El bus hizo una parada en un bar de carretera. Los bares de carretera se parecen todos, por muy distantes que estén, y a pesar de la idiosincrasia local. Son únicos y el mismo. Lugares de paso, metáfora de la vida.
En este, a unos kilómetros de Newcastle, en el camino que hice de Sidney al campamento de surf, me llamó la atención que los graffitis del baño llenaban las paredes de discusiones políticas, insultos al gobierno laborista, desprecio a los inmigrantes y faltas de ortografía. Eché de menos, debo confesar, los dibujos obscenos y las notas solitarias ofreciendo sexo, que antes solían ser tan comunes, hasta que, imagino, la tecnología ofreciera mejores paredes donde dibujarlos y colgarlas.
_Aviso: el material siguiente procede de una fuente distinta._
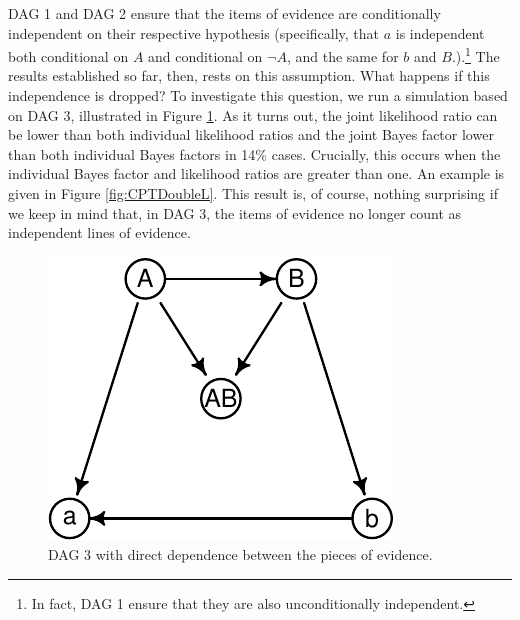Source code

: \documentclass[
  10pt,
  dvipsnames,enabledeprecatedfontcommands]{scrartcl}
\newcommand{\n}{\neg}
\begin{document}
\textsf{DAG 1} and \textsf{DAG 2} ensure that the items of evidence are
conditionally independent on their respective hypothesis (specifically,
that \(a\) is independent both conditional on \(A\) and conditional on
\(\n A\), and the same for \(b\) and \(B\).).\footnote{In fact,
  \textsf{DAG 1} ensure that they are also unconditionally independent.}
The results established so far, then, rests on this assumption. What
happens if this independence is dropped? To investigate this question,
we run a simulation based on \textsf{DAG 3}, illustrated in Figure
\ref{fig:dag3}. As it turns out, the joint likelihood ratio can be lower
than both individual likelihood ratios and the joint Bayes factor lower
than both individual Bayes factors in 14\% cases. Crucially, this occurs
when the individual Bayes factor and likelihood ratios are greater than
one. An example is given in Figure \ref{fig:CPTDoubleL}. This result is,
of course, nothing surprising if we keep in mind that, in
\textsf{DAG 3}, the items of evidence no longer count as independent
lines of evidence.

\vspace{1mm}
\footnotesize

\normalsize

\begin{figure}[H]


\begin{center}\includegraphics[width=0.7\linewidth]{conjunction-appendix14_files/figure-latex/unnamed-chunk-27-1} \end{center}
\caption{\textsf{DAG 3} with direct dependence between the pieces of evidence.}
\label{fig:dag3}
\end{figure}
\end{document}
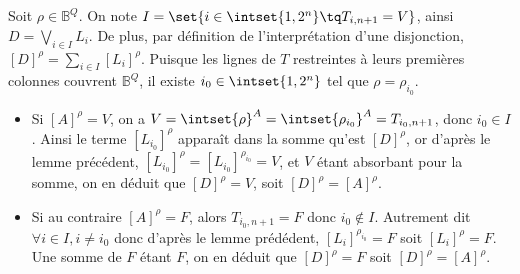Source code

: \documentclass{scrartcl}
\begin{document}
				\begin{demo}
					\item Soit $\rho \in \mathbb{B}^Q$. On note $I = \set{i \in \intset{1,2^n} \tq T_{i,n+1} = V}$, ainsi $D = \bigvee_{i\in I} L_i$.
					De plus, par définition de l'interprétation d'une disjonction, $[D]^\rho = \sum_{i\in I} [L_i]^\rho$.
					Puisque les lignes de $T$ restreintes à leurs premières colonnes couvrent $\mathbb{B}^Q$, il existe $i_0 \in \intset{1,2^n}$ tel que $\rho = \rho_{i_0}$.
					\begin{itemize}
						\item Si $[A]^\rho = V$, on a $V = \intset{\rho}^A = \intset{\rho_{i_0}}^A = T_{i_0,n+1}$, donc $i_0 \in I$. 
						Ainsi le terme $[L_{i_0}]^\rho$ apparaît dans la somme qu'est $[D]^\rho$, or d'après le lemme précédent, $[L_{i_0}]^\rho = [L_{i_0}]^{\rho_{i_0}} = V$,
						et $V$ étant absorbant pour la somme, on en déduit que $[D]^\rho = V$, soit $[D]^\rho = [A]^\rho$.
						\item Si au contraire $[A]^\rho = F$, alors $T_{i_0,n+1} = F$ donc $i_0\not\in I$. Autrement dit $\forall i \in I, i\neq i_0$ donc d'après le lemme prédédent,
						$[L_i]^{\rho_{i_0}} = F$ soit $[L_i]^\rho = F$. Une somme de $F$ étant $F$, on en déduit que $[D]^\rho = F$ soit $[D]^\rho = [A]^\rho$.
					\end{itemize}
				\end{demo}
\end{document}

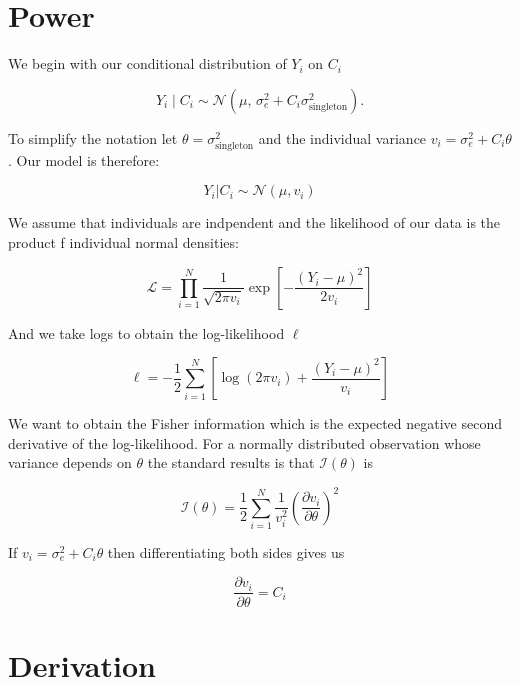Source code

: \documentclass{article}
\begin{document}
\section{Power}

We begin with our conditional distribution of $Y_{i}$ on $C_i$

\begin{equation}
Y_i\mid C_i \sim
\mathcal{N}\left(
\mu,\,
\sigma_e^2+C_i\sigma_{\mathrm{singleton}}^2
\right).
\end{equation}

To simplify the notation let $\theta = \sigma^2_{\text{singleton}}$ and the individual variance $v_i = \sigma^2_e + C_i \theta$. Our model is therefore:

\begin{equation}
    Y_i | C_i \sim \mathcal{N}(\mu, v_i)
\end{equation}

We assume that individuals are indpendent and the likelihood of our data is the product f individual normal densities:

\begin{equation}
    \mathcal{L} = \prod^N_{i=1} \frac{1}{\sqrt{2\pi v_i}} \exp{[-\frac{(Y_i - \mu)^2}{2v_i}]}
\end{equation}

And we take logs to obtain the log-likelihood $\ell$


\begin{equation}
    \ell=
    -\frac12\sum_{i=1}^N
    \left[
    \log(2\pi v_i)+
    \frac{(Y_i-\mu)^2}{v_i}
    \right]
\end{equation}

We want to obtain the Fisher information which is the expected negative second derivative of the log-likelihood. For a normally distributed observation whose variance depends on $\theta$ the standard results is that $\mathcal{I}(\theta)$ is


\[
\mathcal I(\theta)
=
\frac12\sum_{i=1}^N
\frac{1}{v_i^2}
\left(
\frac{\partial v_i}{\partial\theta}
\right)^2
\]

If $v_i = \sigma^2_e + C_i \theta$ then differentiating both sides gives us

\begin{equation}
    \frac{\partial v_i}{\partial \theta} = C_i
\end{equation}



\section{Derivation}
\end{document}
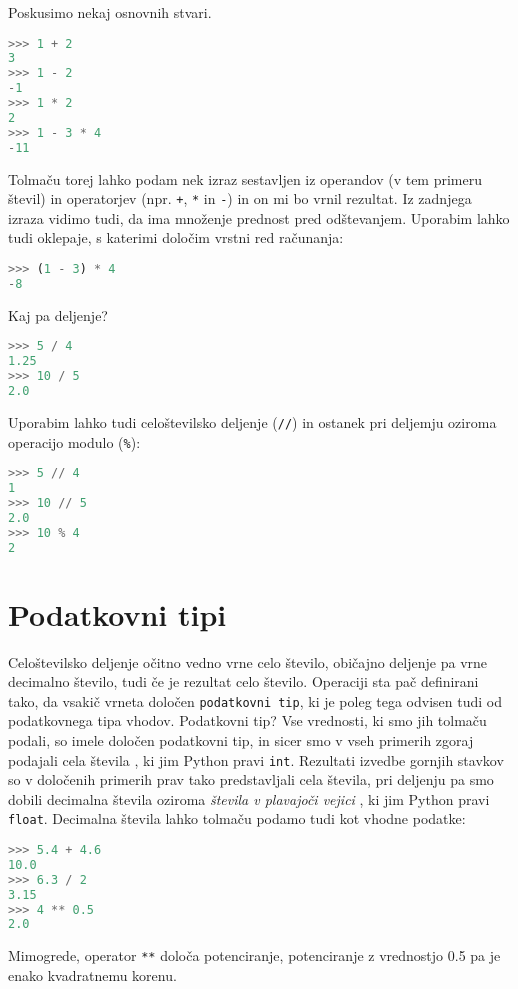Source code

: Poskusimo nekaj osnovnih stvari.
\begin{lstlisting}[language=Python, showstringspaces=false]
>>> 1 + 2
3
>>> 1 - 2
-1
>>> 1 * 2
2
>>> 1 - 3 * 4
-11
\end{lstlisting}
Tolmaču torej lahko podam nek izraz sestavljen iz operandov (v tem primeru števil) in operatorjev (npr. \texttt{+}, \texttt{*} in \texttt{-}) in on mi bo vrnil rezultat. Iz zadnjega izraza vidimo tudi, da ima množenje prednost pred odštevanjem. Uporabim lahko tudi oklepaje, s katerimi določim vrstni red računanja:
\begin{lstlisting}[language=Python, showstringspaces=false]
>>> (1 - 3) * 4
-8
\end{lstlisting}
Kaj pa deljenje? 
\begin{lstlisting}[language=Python, showstringspaces=false]
>>> 5 / 4
1.25
>>> 10 / 5
2.0
\end{lstlisting}
Uporabim lahko tudi celoštevilsko deljenje (\texttt{//}) in ostanek pri deljemju oziroma operacijo modulo (\texttt{\%}): 
\begin{lstlisting}[language=Python, showstringspaces=false]
>>> 5 // 4
1
>>> 10 // 5
2.0
>>> 10 % 4
2
\end{lstlisting}

\section{Podatkovni tipi}

Celoštevilsko deljenje očitno vedno vrne celo število, običajno deljenje pa vrne decimalno število, tudi če je rezultat celo število. Operaciji sta pač definirani tako, da vsakič vrneta določen \texttt{podatkovni tip}, ki je poleg tega odvisen tudi od podatkovnega tipa vhodov. Podatkovni tip? Vse vrednosti, ki smo jih tolmaču podali, so imele določen podatkovni tip, in sicer smo v vseh primerih zgoraj podajali cela števila , ki jim Python pravi \texttt{int}. Rezultati izvedbe gornjih stavkov so v določenih primerih prav tako predstavljali cela števila, pri deljenju pa smo dobili decimalna števila oziroma \emph{števila v plavajoči vejici} , ki jim Python pravi \texttt{float}. Decimalna števila lahko tolmaču podamo tudi kot vhodne podatke:
\begin{lstlisting}[language=Python, showstringspaces=false]
>>> 5.4 + 4.6
10.0
>>> 6.3 / 2
3.15
>>> 4 ** 0.5
2.0
\end{lstlisting}
Mimogrede, operator \texttt{**} določa potenciranje, potenciranje z vrednostjo 0.5 pa je enako kvadratnemu korenu. 

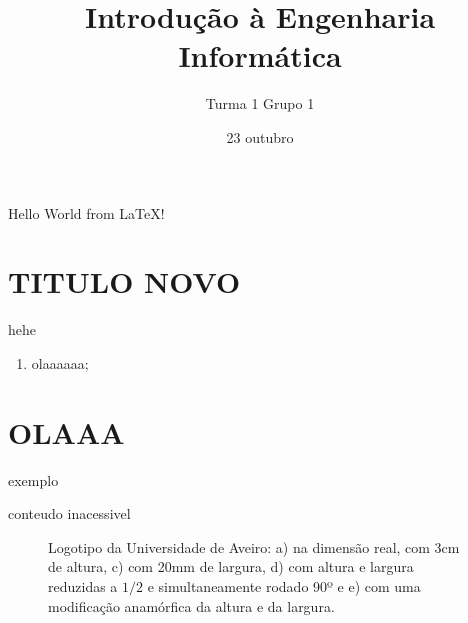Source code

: \documentclass[11pt,openright,twoside]{report}
\title{\textbf{Introdução à Engenharia Informática}}
\author{Turma 1 Grupo 1}
\date{}
\begin{document}
\maketitle
Hello World from \LaTeX!


\date{23 outubro}

\chapter{TITULO NOVO}
\tableofcontents
hehe
\begin{figure}[h]
    \centerline{\fbox}

\end{figure}
\begin{enumerate}
    \item olaaaaaa;
\end{enumerate}    

\cite{Lamport.94}





\chapter{OLAAA}

\begin{table}[t]
\caption{exemplo}
    \centerline{conteudo inacessivel}
\label{exemplo}
\end{table}



\begin{figure}[h]
    \center %
    
    \caption{Logotipo da Universidade de Aveiro: a) na dimensão real,
     com 3cm de altura, c) com 20mm de largura, d) com altura e largura
    reduzidas a $1/2$ e simultaneamente rodado 90º e e) com uma modificação
    anamórfica da altura e da largura.}
    \label{fig:images}
\end{figure}



\end{document}
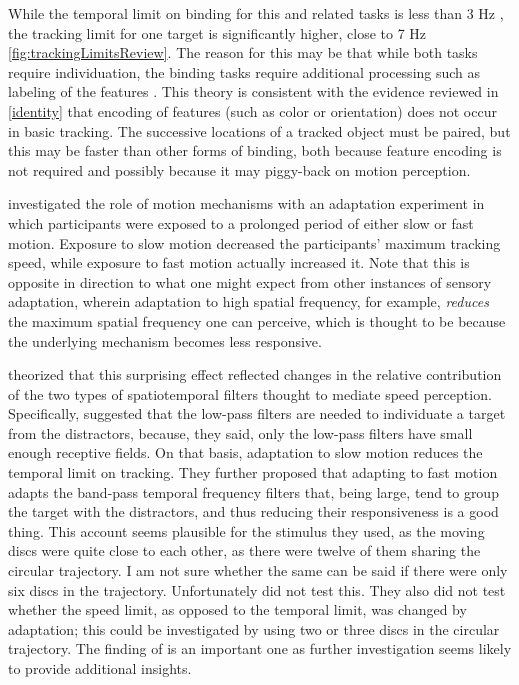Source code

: \documentclass[
]{book}
\begin{document}
While the temporal limit on binding for this and related tasks is less than 3 Hz \citep{holcombeEarlyBindingFeature2001, arnoldPerceptualPairingColour2005}, the tracking limit for one target is significantly higher, close to 7 Hz \ref{fig:trackingLimitsReview}. The reason for this may be that while both tasks require individuation, the binding tasks require additional processing such as labeling of the features \citep{holcombeEarlyBindingFeature2001, fujisakiCommonPerceptualTemporal2010}. This theory is consistent with the evidence reviewed in \ref{identity} that encoding of features (such as color or orientation) does not occur in basic tracking. The successive locations of a tracked object must be paired, but this may be faster than other forms of binding, both because feature encoding is not required and possibly because it may piggy-back on motion perception.

\citet{marinovicAttentionaltrackingAcuityModulated2013} investigated the role of motion mechanisms with an adaptation experiment in which participants were exposed to a prolonged period of either slow or fast motion. Exposure to slow motion decreased the participants' maximum tracking speed, while exposure to fast motion actually increased it. Note that this is opposite in direction to what one might expect from other instances of sensory adaptation, wherein adaptation to high spatial frequency, for example, \emph{reduces} the maximum spatial frequency one can perceive, which is thought to be because the underlying mechanism becomes less responsive.

\citet{marinovicAttentionaltrackingAcuityModulated2013} theorized that this surprising effect reflected changes in the relative contribution of the two types of spatiotemporal filters thought to mediate speed perception. Specifically, \citet{marinovicAttentionaltrackingAcuityModulated2013} suggested that the low-pass filters are needed to individuate a target from the distractors, because, they said, only the low-pass filters have small enough receptive fields. On that basis, adaptation to slow motion reduces the temporal limit on tracking. They further proposed that adapting to fast motion adapts the band-pass temporal frequency filters that, being large, tend to group the target with the distractors, and thus reducing their responsiveness is a good thing. This account seems plausible for the stimulus they used, as the moving discs were quite close to each other, as there were twelve of them sharing the circular trajectory. I am not sure whether the same can be said if there were only six discs in the trajectory. Unfortunately \citet{marinovicAttentionaltrackingAcuityModulated2013} did not test this. They also did not test whether the speed limit, as opposed to the temporal limit, was changed by adaptation; this could be investigated by using two or three discs in the circular trajectory. The finding of \citet{marinovicAttentionaltrackingAcuityModulated2013} is an important one as further investigation seems likely to provide additional insights.
\end{document}
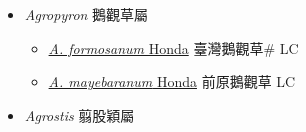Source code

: 
  \begin{itemize}
 \item[] \textit{Agropyron} 鵝觀草屬
                    
  \begin{itemize}
        \item[] \href{http://www.theplantlist.org/tpl1.1/search?q=Agropyron+formosanum}{\textit{A. formosanum} Honda}   臺灣鵝觀草\# LC
        \item[] \href{http://www.theplantlist.org/tpl1.1/search?q=Agropyron+mayebaranum}{\textit{A. mayebaranum} Honda}   前原鵝觀草 LC
  \end{itemize}
 \item[] \textit{Agrostis} 翦股穎屬
                    

\end{itemize}
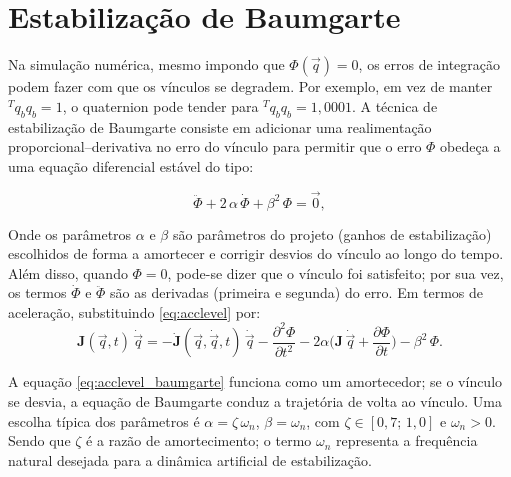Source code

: \section{Estabilização de Baumgarte}
Na simulação numérica, mesmo impondo que $\Phi(\vec q) = 0$, os erros de integração podem fazer com que os vínculos se degradem. 
Por exemplo, em vez de manter
${}^T q_b q_b = 1$,
o quaternion pode tender para ${}^T q_b q_b = 1,0001$.
A técnica de estabilização de Baumgarte consiste em adicionar uma realimentação proporcional--derivativa no erro do vínculo para permitir que o erro $\Phi$ obedeça a uma equação diferencial estável do tipo:

\begin{equation}
\ddot{\Phi}
+2\,\alpha\,\dot{\Phi}
+\beta^2\,\Phi
=\vec 0,
\label{eq:Baumgarte}
\end{equation}

Onde os parâmetros $\alpha$ e $\beta$ são parâmetros do projeto (ganhos de estabilização) escolhidos de forma a amortecer e corrigir desvios do vínculo ao longo do tempo.
Além disso, quando $\Phi = 0$, pode-se dizer que o vínculo foi satisfeito;
por sua vez, os termos
$\dot \Phi$ e $\ddot \Phi$
são as derivadas (primeira e segunda) do erro.
Em termos de aceleração, substituindo \eqref{eq:acclevel} por:
\begin{equation}
\mathbf{J}(\vec q,t)\,\dot{\vec q}
=
-\dot{\mathbf{J}}(\vec q,\dot{\vec q},t)\,\dot{\vec q}
-\frac{\partial^2 \Phi}{\partial t^2}
-2\alpha\Big(\mathbf{J}\,\dot{\vec q}
+\frac{\partial \Phi}{\partial t}\Big)
-\beta^2\,\Phi.
\label{eq:acclevel_baumgarte}
\end{equation}

A equação \eqref{eq:acclevel_baumgarte} funciona como um amortecedor; se o vínculo se desvia, a equação de Baumgarte conduz a trajetória de volta ao vínculo.
Uma escolha típica dos parâmetros é
$\alpha=\zeta\,\omega_n$,
$\beta=\omega_n$, com
$\zeta\in[0{,}7;\,1{,}0]$ e
$\omega_n>0$.
Sendo que $\zeta$ é a razão de amortecimento;
o termo $\omega_n$ representa a frequência natural desejada para a dinâmica artificial de estabilização.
Dejé Sidney el lunes por la mañana, después de una semana. Sigo sin decidir qué pienso de Sidney. Es magnífica, sin duda, y tiene todo como para haberme conquistado. Sin embargo, como alguna otra ciudad que conozco, e incluso quiero, es de esas que se esconde, que exige perseverancia y tiempo. El centro, a falta de las callejas de Melbourne, es estéril, inhóspito para quien se aventure sin la intención pasajera de hacer dinero o gastarlo. Hasta la zona de Las Rocas, a la sombra del Puente y frente a la Ópera, no deja de ser una manera de vestir de pintoresco una zona comercial y de oficinas.
Sólo cuando he dejado el centro, siguiendo el consejo de mis amigos, y paseado por Surry Hills, Darlinghurst y Paddington, me he encontrado con zonas urbanas vivas. Es decir, en las que viviría.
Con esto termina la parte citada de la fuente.